(TNS) — Regional leaders in the telecommunication industry gathered at the State University of New York SUNY Cobleskill on Wednesday to discuss a federal package to fund broadband expansion.
They were brought to together by U.S. Rep. John Faso, R-Kinderhook, in the hopes of drafting a letter to the U.S. Department of Agriculture ahead of the Sept. 10 deadline, when comments close.
Rural Utilities Services, an arm of the USDA, invited comments on the implementation of the e-Connectivity Pilot, a $600 million federal grant program to service underserved rural and tribal populations in the U.S.
Faso asked for input from industry stakeholders in the 19th Congressional District for the letter, he said, to make sure that New York "is on the ground floor" of this pilot program. He anticipates this to be only the first round of an expanded pilot.
“We don't want to sit out this round,” Faso said.
New York state dedicated $500 million in its Broadband For All initiative that began in 2015, and stakeholders worry that New York may get shortchanged in this federal funding phase, despite still needing additional resources.
While New York has expanded broadband access, there are still pockets of communities that are not covered.
The stakeholders, seven in all, spoke of the challenges and successes of rural telecommunications in New York state. Issues with data, mapping and cost affect rural areas, where it is not only expensive to build infrastructure, but also to maintain.
The consensus was that budgets should be allocated to each state and that funding should be put toward more accurate mapping and reporting to understand the scope of coverage and correct outdated data. Tim Johnson, chief executive officer of Otsego Electric Cooperative, suggested that “factors of service,” including affordability, latency, speed and capacity, should be criteria in the federal application process. Many in the roundtable discussion agreed.
Jason Miller of Delhi Telephone Company said that New York's standard is 50-100 megabits, abbreviated to mbps, while the federal recommendation is 10-25 mbps, which members agreed is shortsighted.
As Internet use increases, lower-capacity infrastructure will require another major upgrade in 10 years.
Miller said that in 2016, the average household has eight connected devices. By 2020, that number is projected to increase to 14.

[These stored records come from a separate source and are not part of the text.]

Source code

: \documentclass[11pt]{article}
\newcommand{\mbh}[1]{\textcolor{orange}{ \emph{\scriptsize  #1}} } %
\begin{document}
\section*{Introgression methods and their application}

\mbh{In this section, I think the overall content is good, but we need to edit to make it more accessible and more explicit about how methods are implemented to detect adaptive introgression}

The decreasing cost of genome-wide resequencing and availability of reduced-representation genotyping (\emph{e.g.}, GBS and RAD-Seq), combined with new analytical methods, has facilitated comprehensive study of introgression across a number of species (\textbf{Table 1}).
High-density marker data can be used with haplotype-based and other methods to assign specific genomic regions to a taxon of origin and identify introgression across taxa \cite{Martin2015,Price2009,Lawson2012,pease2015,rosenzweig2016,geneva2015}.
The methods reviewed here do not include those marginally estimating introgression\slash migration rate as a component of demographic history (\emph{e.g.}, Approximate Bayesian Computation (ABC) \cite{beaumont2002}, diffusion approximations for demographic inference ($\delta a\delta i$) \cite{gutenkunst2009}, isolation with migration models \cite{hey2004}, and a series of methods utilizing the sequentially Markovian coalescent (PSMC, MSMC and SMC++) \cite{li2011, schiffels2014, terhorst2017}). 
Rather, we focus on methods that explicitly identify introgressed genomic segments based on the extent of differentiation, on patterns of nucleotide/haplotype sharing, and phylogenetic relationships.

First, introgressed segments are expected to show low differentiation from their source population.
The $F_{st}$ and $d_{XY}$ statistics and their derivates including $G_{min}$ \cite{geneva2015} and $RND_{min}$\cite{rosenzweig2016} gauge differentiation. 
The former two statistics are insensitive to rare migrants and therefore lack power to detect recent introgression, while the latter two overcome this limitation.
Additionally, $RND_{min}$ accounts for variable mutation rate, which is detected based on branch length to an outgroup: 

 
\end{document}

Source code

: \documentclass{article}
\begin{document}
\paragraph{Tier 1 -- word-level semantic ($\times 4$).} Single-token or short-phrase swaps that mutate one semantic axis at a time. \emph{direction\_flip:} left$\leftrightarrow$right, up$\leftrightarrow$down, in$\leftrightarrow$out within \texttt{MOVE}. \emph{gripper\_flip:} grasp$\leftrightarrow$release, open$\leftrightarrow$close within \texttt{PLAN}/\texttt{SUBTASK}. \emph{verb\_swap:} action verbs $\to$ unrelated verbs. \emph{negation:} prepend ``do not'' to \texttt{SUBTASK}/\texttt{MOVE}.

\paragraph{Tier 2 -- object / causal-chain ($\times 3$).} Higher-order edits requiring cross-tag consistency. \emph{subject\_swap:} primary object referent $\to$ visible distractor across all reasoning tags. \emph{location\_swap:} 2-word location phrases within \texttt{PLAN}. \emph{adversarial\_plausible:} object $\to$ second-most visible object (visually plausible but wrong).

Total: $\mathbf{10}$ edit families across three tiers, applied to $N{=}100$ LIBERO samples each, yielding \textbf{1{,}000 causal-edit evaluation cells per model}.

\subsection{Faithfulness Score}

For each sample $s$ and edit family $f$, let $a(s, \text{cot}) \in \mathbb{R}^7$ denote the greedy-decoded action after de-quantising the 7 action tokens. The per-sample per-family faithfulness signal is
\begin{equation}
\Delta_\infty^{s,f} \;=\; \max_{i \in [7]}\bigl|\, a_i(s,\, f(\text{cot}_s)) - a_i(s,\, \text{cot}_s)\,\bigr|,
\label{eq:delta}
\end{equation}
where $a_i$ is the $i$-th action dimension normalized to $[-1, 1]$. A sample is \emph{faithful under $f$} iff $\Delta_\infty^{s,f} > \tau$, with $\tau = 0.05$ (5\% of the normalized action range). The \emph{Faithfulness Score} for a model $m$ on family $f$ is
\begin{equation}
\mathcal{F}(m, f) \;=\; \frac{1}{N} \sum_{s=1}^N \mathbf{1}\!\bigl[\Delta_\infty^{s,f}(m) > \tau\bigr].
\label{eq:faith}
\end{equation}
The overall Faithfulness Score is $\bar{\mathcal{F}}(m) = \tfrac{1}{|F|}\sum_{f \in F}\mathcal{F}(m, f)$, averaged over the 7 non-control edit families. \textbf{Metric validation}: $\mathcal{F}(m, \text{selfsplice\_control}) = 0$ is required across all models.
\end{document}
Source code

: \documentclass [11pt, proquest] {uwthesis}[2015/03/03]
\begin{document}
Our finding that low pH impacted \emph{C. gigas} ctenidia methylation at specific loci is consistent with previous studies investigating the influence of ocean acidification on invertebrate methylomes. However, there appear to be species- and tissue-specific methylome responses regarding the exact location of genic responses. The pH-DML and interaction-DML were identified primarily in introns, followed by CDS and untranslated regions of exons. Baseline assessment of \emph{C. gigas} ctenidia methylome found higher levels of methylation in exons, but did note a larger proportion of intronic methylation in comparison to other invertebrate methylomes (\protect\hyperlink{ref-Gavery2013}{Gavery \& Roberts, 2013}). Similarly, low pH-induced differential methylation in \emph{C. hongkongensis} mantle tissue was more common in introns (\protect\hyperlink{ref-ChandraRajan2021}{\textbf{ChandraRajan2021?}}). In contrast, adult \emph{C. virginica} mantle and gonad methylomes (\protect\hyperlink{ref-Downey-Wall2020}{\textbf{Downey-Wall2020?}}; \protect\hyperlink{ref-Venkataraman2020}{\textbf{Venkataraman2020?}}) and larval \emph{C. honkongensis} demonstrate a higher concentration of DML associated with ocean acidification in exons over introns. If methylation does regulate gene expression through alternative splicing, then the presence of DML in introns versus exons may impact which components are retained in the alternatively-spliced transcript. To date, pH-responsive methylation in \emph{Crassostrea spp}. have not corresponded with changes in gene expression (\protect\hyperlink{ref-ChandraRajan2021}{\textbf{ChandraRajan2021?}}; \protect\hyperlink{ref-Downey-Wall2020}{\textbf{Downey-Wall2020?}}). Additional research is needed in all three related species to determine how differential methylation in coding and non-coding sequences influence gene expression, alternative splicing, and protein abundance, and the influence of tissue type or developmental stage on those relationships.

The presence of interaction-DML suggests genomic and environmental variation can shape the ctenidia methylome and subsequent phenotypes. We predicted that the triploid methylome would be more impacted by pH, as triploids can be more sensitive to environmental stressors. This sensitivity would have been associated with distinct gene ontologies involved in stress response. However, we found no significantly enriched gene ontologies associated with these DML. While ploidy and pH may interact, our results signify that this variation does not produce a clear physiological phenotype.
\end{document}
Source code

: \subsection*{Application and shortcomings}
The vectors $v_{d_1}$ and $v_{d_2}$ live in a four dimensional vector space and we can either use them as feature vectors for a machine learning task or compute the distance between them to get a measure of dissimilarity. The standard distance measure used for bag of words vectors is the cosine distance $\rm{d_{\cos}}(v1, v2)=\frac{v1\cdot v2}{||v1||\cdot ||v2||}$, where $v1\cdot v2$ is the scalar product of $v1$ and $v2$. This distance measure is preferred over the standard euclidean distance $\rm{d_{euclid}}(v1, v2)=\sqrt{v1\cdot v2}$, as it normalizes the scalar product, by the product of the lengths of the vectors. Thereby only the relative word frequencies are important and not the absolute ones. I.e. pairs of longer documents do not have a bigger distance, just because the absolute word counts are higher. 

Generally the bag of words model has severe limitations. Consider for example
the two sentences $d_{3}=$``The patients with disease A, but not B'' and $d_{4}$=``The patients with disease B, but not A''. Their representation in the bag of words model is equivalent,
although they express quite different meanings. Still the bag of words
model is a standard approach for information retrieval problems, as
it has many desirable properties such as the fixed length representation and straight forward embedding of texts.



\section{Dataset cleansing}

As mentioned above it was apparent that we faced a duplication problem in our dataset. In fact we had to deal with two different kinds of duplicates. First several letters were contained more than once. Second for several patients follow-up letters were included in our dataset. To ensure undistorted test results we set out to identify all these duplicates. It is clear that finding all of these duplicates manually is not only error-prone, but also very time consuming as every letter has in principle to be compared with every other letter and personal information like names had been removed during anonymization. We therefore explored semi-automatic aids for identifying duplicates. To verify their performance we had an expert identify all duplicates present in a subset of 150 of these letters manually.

“Ten mbps can't support that,” Miller said.
Stakeholders added that telemedicine, an advancing field, will need greater speeds. With the number of people working remotely, broadband is a necessity to keep and attract residents, Faso said.
As the country relies more on the Internet, the question of broadband access is more than one of convenience. Faso said that if the region is to combat population decline and an economic downturn, it must address its technological impediments.